When people ask for my advice, I have learned to bite my lip and listen long before I speak. And when I do speak, the first thing I want to say is, “Why don’t we start by asking the Lord for His wisdom as James invites us in James 1:5.” As regularly as possible throughout the ongoing conversation, stop and ask God for wisdom together. This helps to continually detach the advisee from your wisdom and back onto the God of all wisdom. A posture of prayer places both advisor and advisee in humble dependence with open hands and uplifted eyes (Psalm 123:1). 

2. Remember that hearts are deep waters, so ask questions. 
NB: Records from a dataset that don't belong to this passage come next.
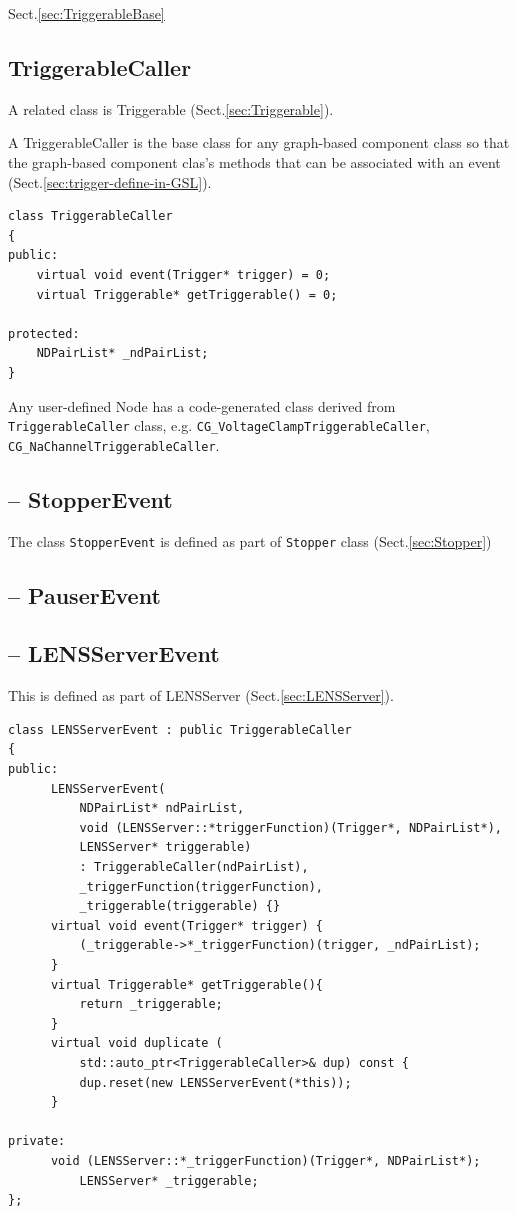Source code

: Sect.\ref{sec:TriggerableBase}

\subsection{TriggerableCaller}
\label{sec:TriggerableCaller}


A related class is Triggerable (Sect.\ref{sec:Triggerable}).


A TriggerableCaller is the base class for any graph-based component
class so that the graph-based component clas's methods that can be associated
with an event (Sect.\ref{sec:trigger-define-in-GSL}).

\begin{verbatim}
class TriggerableCaller
{
public:
    virtual void event(Trigger* trigger) = 0;
    virtual Triggerable* getTriggerable() = 0;

protected:
    NDPairList* _ndPairList;
}
\end{verbatim}

Any user-defined Node has a code-generated class derived from
\verb!TriggerableCaller! class, e.g. \verb!CG_VoltageClampTriggerableCaller!,
\verb!CG_NaChannelTriggerableCaller!.

\subsection{-- StopperEvent}
\label{sec:StopperEvent}

The class \verb!StopperEvent! is defined as part of \verb!Stopper! class 
(Sect.\ref{sec:Stopper})

\subsection{-- PauserEvent}
\label{sec:PauserEvent}

\subsection{-- LENSServerEvent}
\label{sec:LENSServerEvent}

This is defined as part of LENSServer (Sect.\ref{sec:LENSServer}).
\begin{verbatim}
class LENSServerEvent : public TriggerableCaller
{
public:
	  LENSServerEvent(
		  NDPairList* ndPairList,
		  void (LENSServer::*triggerFunction)(Trigger*, NDPairList*),
		  LENSServer* triggerable) 
		  : TriggerableCaller(ndPairList), 
		  _triggerFunction(triggerFunction),
		  _triggerable(triggerable) {}
	  virtual void event(Trigger* trigger) {
		  (_triggerable->*_triggerFunction)(trigger, _ndPairList);
	  }
	  virtual Triggerable* getTriggerable(){
		  return _triggerable;
	  }
	  virtual void duplicate (
		  std::auto_ptr<TriggerableCaller>& dup) const {
		  dup.reset(new LENSServerEvent(*this));
	  }

private:
	  void (LENSServer::*_triggerFunction)(Trigger*, NDPairList*);
		  LENSServer* _triggerable;
};
\end{verbatim}


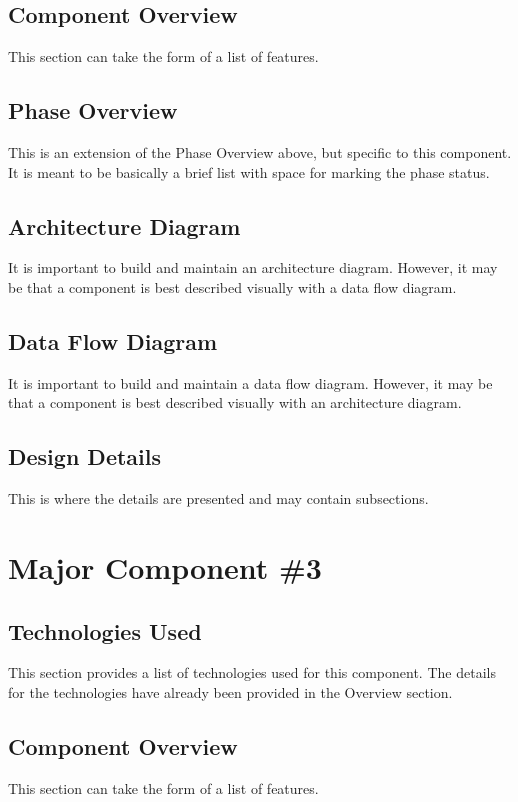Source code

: \subsection{Component  Overview}
This section can take the form of a list of features. 

\subsection{Phase Overview}
This is an extension of the Phase Overview above, but specific to this component. 
 It is meant to be basically a brief list with space for marking the phase status. 

\subsection{ Architecture  Diagram}
It is important to build and maintain an architecture diagram.  However, it may 
be that a component is best described visually with a data flow diagram. 


\subsection{Data Flow Diagram}
It is important to build and maintain a data flow diagram.  However, it may be 
that a component is best described visually with an architecture diagram. 


\subsection{Design Details}
This is where the details are presented and may contain subsections. 


\section{Major Component \#3 }

\subsection{Technologies  Used}
This section provides a list of technologies used for this component.  The details 
for the technologies have already been provided in the Overview section. 

\subsection{Component  Overview}
This section can take the form of a list of features. 

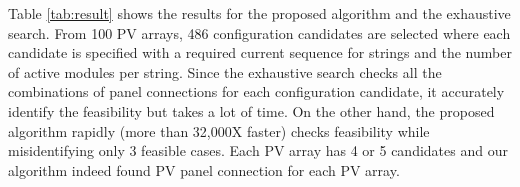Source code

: \documentclass[conference]{IEEEtran}
\begin{document}
Table \ref{tab:result} shows the results for the proposed algorithm and the exhaustive search.
From 100 PV arrays, 486 configuration candidates are selected where each candidate is specified with a required current sequence for strings and the number of active modules per string.
Since the exhaustive search checks all the combinations of panel connections for each configuration candidate, it accurately identify the feasibility but takes a lot of time.
On the other hand, the proposed algorithm rapidly (more than 32,000X faster) checks feasibility while misidentifying only 3 feasible cases. 
Each PV array has 4 or 5 candidates and our algorithm indeed found PV panel connection for each PV array.

\end{document}
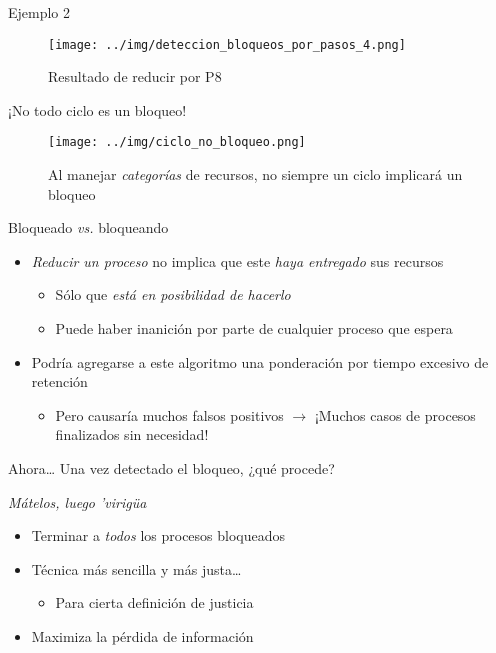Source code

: \documentclass[presentation]{beamer}
\begin{document}
\begin{frame}[label={sec:org778bd33}]{Ejemplo 2}
\begin{figure}[htbp]
\centering
\texttt{[image: ../img/deteccion\_bloqueos\_por\_pasos\_4.png]}
\caption{Resultado de reducir por P8}
\end{figure}
\end{frame}

\begin{frame}[label={sec:org6242e3d}]{¡No todo ciclo es un bloqueo!}
\begin{figure}[htbp]
\centering
\texttt{[image: ../img/ciclo\_no\_bloqueo.png]}
\caption{Al manejar \emph{categorías} de recursos, no siempre un ciclo implicará un bloqueo}
\end{figure}
\end{frame}

\begin{frame}[label={sec:org1c2161b}]{Bloqueado \emph{vs.} bloqueando}
\begin{itemize}
\item \emph{Reducir un proceso} no implica que este \emph{haya entregado} sus recursos
\begin{itemize}
\item Sólo que \emph{está en posibilidad de hacerlo}
\item Puede haber inanición por parte de cualquier proceso que espera
\end{itemize}
\item Podría agregarse a este algoritmo una ponderación por tiempo
excesivo de retención
\begin{itemize}
\item Pero causaría muchos falsos positivos \(\rightarrow\) ¡Muchos casos de
procesos finalizados sin necesidad!
\end{itemize}
\end{itemize}

\begin{center}
Ahora\ldots{} Una vez detectado el bloqueo, ¿qué procede?
\end{center}
\end{frame}

\begin{frame}[label={sec:org14ee54f}]{\emph{Mátelos, luego 'virigüa}}
\begin{itemize}
\item Terminar a \emph{todos} los procesos bloqueados
\item Técnica más sencilla y más justa\ldots{}
\begin{itemize}
\item Para cierta definición de justicia
\end{itemize}
\item Maximiza la pérdida de información
\end{itemize}
\end{frame}
\end{document}
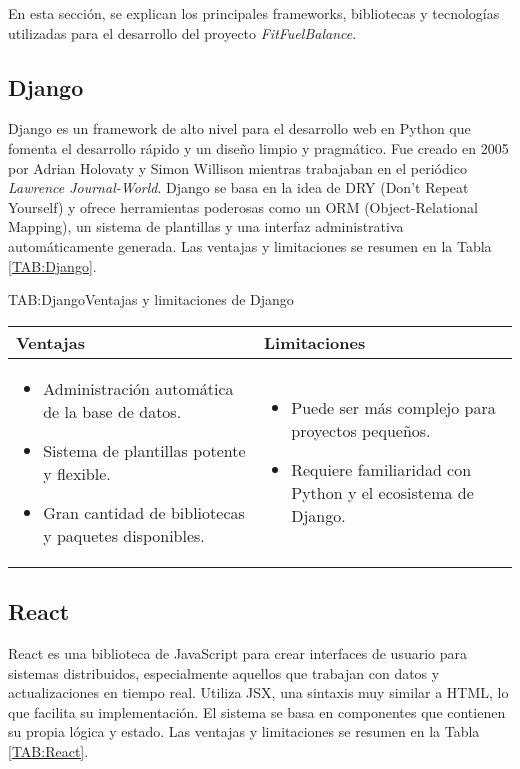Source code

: En esta sección, se explican los principales frameworks, bibliotecas y tecnologías utilizadas para el desarrollo del proyecto \textit{FitFuelBalance}.

\subsection{Django}

Django es un framework de alto nivel para el desarrollo web en Python que fomenta el desarrollo rápido y un diseño limpio y pragmático. Fue creado en 2005 por Adrian Holovaty y Simon Willison mientras trabajaban en el periódico \textit{Lawrence Journal-World}. Django se basa en la idea de DRY (Don’t Repeat Yourself) y ofrece herramientas poderosas como un ORM (Object-Relational Mapping), un sistema de plantillas y una interfaz administrativa automáticamente generada. Las ventajas y limitaciones se resumen en la Tabla \ref{TAB:Django}.

\begin{table}[Django]{TAB:Django}{Ventajas y limitaciones de Django}
  \begin{tabular}{|p{7cm}|p{7cm}|}
    \hline
    \textbf{Ventajas} & \textbf{Limitaciones} \\
    \hline
    \begin{itemize}
      \item Administración automática de la base de datos.
      \item Sistema de plantillas potente y flexible.
      \item Gran cantidad de bibliotecas y paquetes disponibles.
    \end{itemize} &
    \begin{itemize}
      \item Puede ser más complejo para proyectos pequeños.
      \item Requiere familiaridad con Python y el ecosistema de Django.
    \end{itemize} \\
    \hline
  \end{tabular}
\end{table}

\subsection{React}

React es una biblioteca de JavaScript para crear interfaces de usuario para sistemas distribuidos, especialmente aquellos que trabajan con datos y actualizaciones en tiempo real. Utiliza JSX, una sintaxis muy similar a HTML, lo que facilita su implementación. El sistema se basa en componentes que contienen su propia lógica y estado. Las ventajas y limitaciones se resumen en la Tabla \ref{TAB:React}.

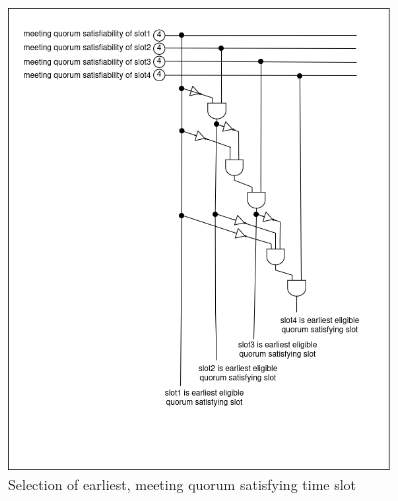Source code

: \begin{figure}[H]
    \centering
    \includegraphics[width=0.9\textwidth]{./image/circuit_diagram/4_earliest_slot_selection.png}
    \caption{Selection of earliest, meeting quorum satisfying time slot}
    \label{fig:selecting earliest, meeting quorum satisfying time slot}
\end{figure}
James reminded the early church to be quick to listen and slow to speak (James 1:19) and His advice still stands for us today. When people come to us for advice, they are asking for other sets of eyes to help them see their problem or situation from different angles. They are bravely and humbly admitting their blind spots and biases and, in a sense, asking to borrow your eyes. We can help them to see from other perspectives and angles by asking insightful and probing questions gently. Consider asking some of the following questions:

  • What information do you need to gather to make a wise decision? What is the timetable for this decision?
  • Whose voices are loudest in your life right now concerning this decision? How can the voice of the Lord (as known from the Word of God) become the loudest? 
  • What fears are you experiencing around this decision? What truths does the Word of God speak over those fears?
  • Are you feeling pressures regarding this decision? If so, what are they and from where are they coming?
  • Have you been talking to God as much as you are talking to others about this decision?
  • How can you more frequently invite the Lord into the entire process, remembering that He is as concerned with how you make this decision as He is with the decision itself?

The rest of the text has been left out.